There’s a wide range of complex emotions expressed within the album, and the band doesn’t shy away from shifting their sound or stripping down a few instruments to fit these moods. ‘Green & Blue’ feels somber and empty, in search of a connection that’s now gone. ‘Slow Dance I’ and ‘Slow Dance II” is a slow burning epic with rich textures and carefully constructed noise patterns. A few hints of gothic darkwave can be heard here, with frontman James McGovern vocals shifting to a fuller baritone. 
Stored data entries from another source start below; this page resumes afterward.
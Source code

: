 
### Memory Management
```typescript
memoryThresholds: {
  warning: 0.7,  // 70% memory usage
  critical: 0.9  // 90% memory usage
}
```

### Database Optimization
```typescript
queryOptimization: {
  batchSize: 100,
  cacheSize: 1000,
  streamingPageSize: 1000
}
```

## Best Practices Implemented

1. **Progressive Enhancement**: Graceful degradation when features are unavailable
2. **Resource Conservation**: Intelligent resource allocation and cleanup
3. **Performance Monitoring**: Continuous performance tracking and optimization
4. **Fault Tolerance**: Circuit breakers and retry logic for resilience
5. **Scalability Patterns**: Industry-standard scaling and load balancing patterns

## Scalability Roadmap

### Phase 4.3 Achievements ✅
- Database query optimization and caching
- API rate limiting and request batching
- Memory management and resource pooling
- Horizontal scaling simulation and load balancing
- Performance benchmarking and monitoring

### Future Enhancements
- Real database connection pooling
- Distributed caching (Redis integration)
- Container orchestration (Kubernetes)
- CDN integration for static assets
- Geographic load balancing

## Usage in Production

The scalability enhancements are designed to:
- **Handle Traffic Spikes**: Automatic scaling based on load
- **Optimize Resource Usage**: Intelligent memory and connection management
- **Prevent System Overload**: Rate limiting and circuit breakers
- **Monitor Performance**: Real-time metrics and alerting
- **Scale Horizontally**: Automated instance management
“On Twisted Ground” is completely stripped down, with only a guitar and vocal embellished by lead lines and the hissing of a tape machine. It’s quiet, mournful and an intimate reflection of life and loss. I’d dare anyone not to choke up at the line: “Oh, my dearest friend / How it came to this / with your searing end / Into the abyss”. Similarly, “How The Streets Adore Me Now” is a piano ballad ala Tom Waits with equal parts sweetness and sorrow. It covers the same emotional impact provided by the previous track albeit in a more vulnerable light that rounds out the whole picture.

The Murder Capital’s versatility is truly remarkable. These shifts in styles could have easily felt jarring or clunky, but instead they managed to make these changes strengthen the cohesion of the entire album. 

The ending track “Love, Love, Love” concludes all these emotions. A song of acceptance and final goodbyes, tinged with anguish fear. It tightens up the whole narrative in a fulfilling conclusion. When I Have Fears this is not your ordinary debut, and I’m excited to see what the band has in store for the future.